Parrocchie > Parrocchie Val Ceno > Drusco

Non molto lontano dall’antico Calice, a poco più di due chilometri di distanza, si trova Drusco certamente non meno antico, se il suo nome SALTUM DRUSIANUM compare nella sesta colonna della Tavola Alimentaria Traiana venuta alla luce a Veleia nel 1747. Il "prezioso monumento che è il più grande scritto su bronzo di epoca romana, designa i fondi ipotecati per un reddito annuo di 1.164.000 sesterzi (la stima del Fondo in totale Drusco: chiesa e campanile era di 27.407.792 sesterzi) destinati ad alimentare 300 fanciulli di cui 12 fanciulle.
Il Saltus Drusianus (= pascolo boschivo di Drusco) era ipotecato da una certa Gittia Marcella con le due colonie Magimagiana e Ferrania, poste nel Pago Salvio Veleiate confinava con Antonio Vero, con l’esecutore Popilio e Lucio, fratelli degli Erenni Nevii, pascolo boschivo, il cui reddito è stimato 100.000 sesterzi da cui Gittia deve ricevere 8.050 sesterzi. (De Lama TAVOLA ALIM. TRAIANA, PR 1819).
Così se per Calice c’è un cippo funerario in memoria di Avenzia e del marito ad attribuirne l’origine romana, per Drusco c’è il suo nome immortalato nella Tavola Alimentaria di Traiano di Veleia del 110 d.C. Si può quindi    ritenere che i due paesi siano coevi.
Tra il 1404 ed il 1409 dal vescovo Seregno di Bobbio il castello e territorio di Calice, e perciò anche quello di Drusco, venne dato in feudo a certi Della Cella - come dice il Pezzi nella cronologia dei Vescov - ma né prima di quell’epoca, né poi parla di Calice e di Drusco; e d’altronde la notizia sopra citata è poverissima.
Nell’anno 1452 Mons.
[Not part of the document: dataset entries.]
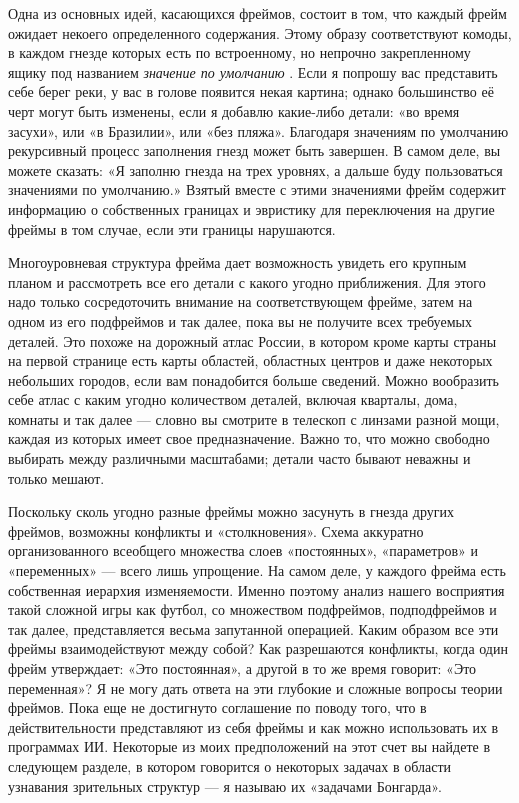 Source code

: \documentclass[../main.tex]{subfiles}
\begin{document}
Одна из основных идей, касающихся фреймов, состоит в том, что каждый фрейм ожидает некоего определенного содержания. Этому образу соответствуют комоды, в каждом гнезде которых есть по встроенному, но непрочно закрепленному ящику под названием \emph{значение по умолчанию} . Если я попрошу вас представить себе берег реки, у вас в голове появится некая картина; однако большинство её черт могут быть изменены, если я добавлю какие-либо детали: «во время засухи», или «в Бразилии», или «без пляжа». Благодаря значениям по умолчанию рекурсивный процесс заполнения гнезд может быть завершен. В самом деле, вы можете сказать: «Я заполню гнезда на трех уровнях, а дальше буду пользоваться значениями по умолчанию.» Взятый вместе с этими значениями фрейм содержит информацию о собственных границах и эвристику для переключения на другие фреймы в том случае, если эти границы нарушаются.

Многоуровневая структура фрейма дает возможность увидеть его крупным планом и рассмотреть все его детали с какого угодно приближения. Для этого надо только сосредоточить внимание на соответствующем фрейме, затем на одном из его подфреймов и так далее, пока вы не получите всех требуемых деталей. Это похоже на дорожный атлас России, в котором кроме карты страны на первой странице есть карты областей, областных центров и даже некоторых небольших городов, если вам понадобится больше сведений. Можно вообразить себе атлас с каким угодно количеством деталей, включая кварталы, дома, комнаты и так далее --- словно вы смотрите в телескоп с линзами разной мощи, каждая из которых имеет свое предназначение. Важно то, что можно свободно выбирать между различными масштабами; детали часто бывают неважны и только мешают.

Поскольку сколь угодно разные фреймы можно засунуть в гнезда других фреймов, возможны конфликты и «столкновения». Схема аккуратно организованного всеобщего множества слоев «постоянных», «параметров» и «переменных» --- всего лишь упрощение. На самом деле, у каждого фрейма есть собственная иерархия изменяемости. Именно поэтому анализ нашего восприятия такой сложной игры как футбол, со множеством подфреймов, подподфреймов и так далее, представляется весьма запутанной операцией. Каким образом все эти фреймы взаимодействуют между собой? Как разрешаются конфликты, когда один фрейм утверждает: «Это постоянная», а другой в то же время говорит: «Это переменная»? Я не могу дать ответа на эти глубокие и сложные вопросы теории фреймов. Пока еще не достигнуто соглашение по поводу того, что в действительности представляют из себя фреймы и как можно использовать их в программах ИИ. Некоторые из моих предположений на этот счет вы найдете в следующем разделе, в котором говорится о некоторых задачах в области узнавания зрительных структур --- я называю их «задачами Бонгарда».
\end{document}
Marziano Buccarini, Vescovo di Bobbio, a suo nome e a nome della Mensa Vescovile in Bobbio, per rogito del Notaio e Cancelliere Vescovile Antonio Ratto, dà il suo assenso alla vendita fatta da Giuliano e Bartolomeo fratelli Dalla Cella del fu Bartolomeo ai Marchesi Malaspina di Mulazzo di tre parti e mezza del Castri Rocchae podii et territorii de Calice.
Detti Della Cella avevano ceduto ai Malaspina tutti i diritti che su dette terre avevano. Il che porta Mons. Vescovo, con tutte le formule volute di diritto e di fatto, con l’imposizione dell’anello d’oro, ad investire ad feudum honorificum et gentilitium i predetti Malaspina, discendenti legittimi. Da ciò deriva chiaramengte che il Vescovo pro tempore di Bobbio aveva pieno dominio sul territorio dipendente da Calice e per tre parti e mezzo (non è spiegato di più) avendo i Della Cella, che ne erano stati investiti, ceduto prima il loro diritto ai Malaspina, il Vescovo, come padrone, intervenne per darne l’investitura ai medesimi.
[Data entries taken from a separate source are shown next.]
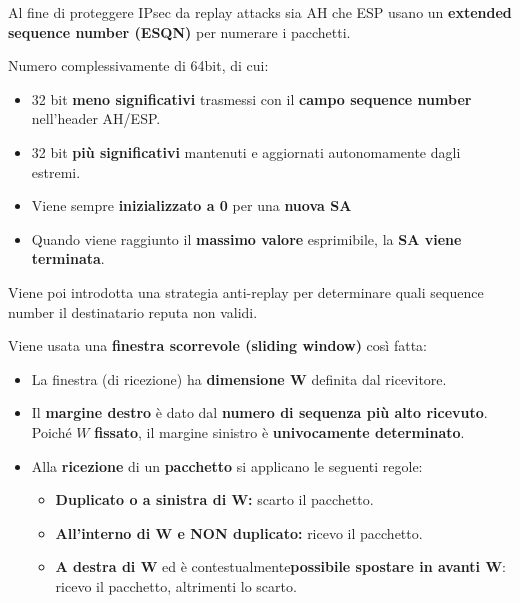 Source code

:\begin{note}
Al fine di proteggere IPsec da replay attacks sia AH che ESP usano un \textbf{extended sequence number (ESQN)} per numerare i pacchetti.
\end{note}
\begin{definition}[ESQN]\label{def:esqn}
Numero complessivamente di 64bit, di cui:
\begin{itemize}
    \item 32 bit \textbf{meno significativi} trasmessi con il \textbf{campo sequence number} nell'header AH/ESP.\footnotemark {}
    \item 32 bit \textbf{più significativi} mantenuti e aggiornati autonomamente dagli estremi.
    \item Viene sempre \textbf{inizializzato a 0} per una \textbf{nuova SA}
    \item Quando viene raggiunto il \textbf{massimo valore} esprimibile, la \textbf{SA viene terminata}.
\end{itemize}
\end{definition}
Viene poi introdotta una strategia anti-replay per determinare quali sequence number il destinatario reputa non validi.
\begin{theorem}\label{thm:antireplay}
Viene usata una \textbf{finestra scorrevole (sliding window)} così fatta:
\begin{itemize}
    \item La finestra (di ricezione) ha \textbf{dimensione W} definita dal ricevitore.
    \item Il \textbf{margine destro} è dato dal \textbf{numero di sequenza più alto ricevuto}. Poiché $W$ \textbf{fissato}, il margine sinistro è \textbf{univocamente determinato}.
    \item Alla \textbf{ricezione} di un \textbf{pacchetto} si applicano le seguenti regole:
    \begin{itemize}
        \item \textbf{Duplicato o a sinistra di W:} scarto il pacchetto.
        \item \textbf{All'interno di W e NON duplicato:} ricevo il pacchetto.
        \item \textbf{A destra di W} ed è contestualmente\footnotemark \textbf{possibile spostare in avanti W}: ricevo il pacchetto, altrimenti lo scarto.
    \end{itemize}
\end{itemize}

\end{theorem}\pagebreak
Nel documento sono ricordati: Fontanino, Fontanachiosa, M. Capello, lo, Fontanon, Montenero, Maggiorasca, Tomarlo, La Ciossa, Fontana du Sambu Ciborio; Villa di Cino, di Volpara, di Ser delle nicchie con le statue... (dal Chronicon).
La chiesa di Santa Maria Assunta di Drusco, già nel 1369, si trova nell’Extimum Cleri Bobiensis, conservato nel Registro Campione della Mensa Vescovile, come dipendente dalla Pieve di Calice. E Drusco includeva nel suo territorio Casalporino e Romezzano con Volpara, Cese, Spora, Gesiola e Fornolo, come si rileva nella Visita Pastorale del 1597 fatta dal Prevosto della Cattedrale di Bobbio e Vicario Episcopale Francesco Flegrara per incarico del Vescovo Mons. Eugenio Camozzi, originario di Lugano.
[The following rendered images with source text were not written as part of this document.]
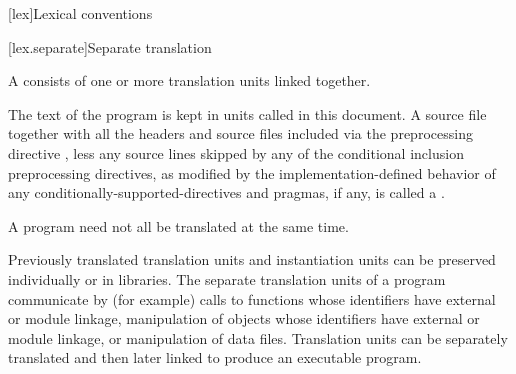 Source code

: [lex]{Lexical conventions}



[lex.separate]{Separate translation}

\pnum
{}%
A  consists of one or more translation units
linked together.

\pnum
{}%
%
The text of the program is kept in units called
 in this document.
A source file together with all the headers
and source files included via the preprocessing
directive , less any source lines skipped by any of the
conditional inclusion preprocessing directives,
as modified by the implementation-defined behavior of any
conditionally-supported-directives and pragmas,
if any, is
called a .
\begin{note}
A \Cpp{} program need not all be translated at the same time.
\end{note}

\pnum
\begin{note}
Previously translated translation units and instantiation
units can be preserved individually or in libraries. The separate
translation units of a program communicate by (for
example)
calls to functions whose identifiers have external or module linkage,
manipulation of objects whose identifiers have external or module linkage, or
manipulation of data files. Translation units can be separately
translated and then later linked to produce an executable
program.
\end{note}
Non si hanno motivi chiari, ma è un fatto che nella Visita Past. di Mons. Aulari del 5 Maggio 1606, "dopo il pranzo il Vescovo salì alla chiesa di S. Apollinare di Calice, sotto la Pieve di S. Maria di Drusco".
A tener presente il decreto di Mons. Manara del 7 Dicembre 1722, con cui Calice, Casalporino e Romezzano furono erette in parrocchie autonome, smembrandole da Drusco, ne consegue che Calice non fu privata solo del titolo di Pieve, ma anche del titolo di parrocchia indipendente nel periodo 1600-1722. La ragione si potrebbe trovare forse nell'Editto di Mons. Bernardino Illicino del 1590?
Il decreto di Mons. Manara del 1722 trovò il pieno assenso anche da parte del Duca di Parma, Francesco I Farnese, che ne costituì la dote in 50 staia di frumento ai tre parroci di Calice, Romezzano e Casalporino, ormai indipendenti da Drusco, ma l’arciprete di Drusco riscuoteva 12 staia di frumento dal rettore di Calice, 12 da quello di Romezzano e 16 da quello di Casalporino. Tale dote ducale però, verso il 1780, per cambiamento di Governo nel Ducato non si somministrava più ai parroci (o forse si fermava a Compiano?) delle tre parrocchie predette, per cui anche l’arciprete di Drusco avrà dovuto rinunciare al prezioso provento.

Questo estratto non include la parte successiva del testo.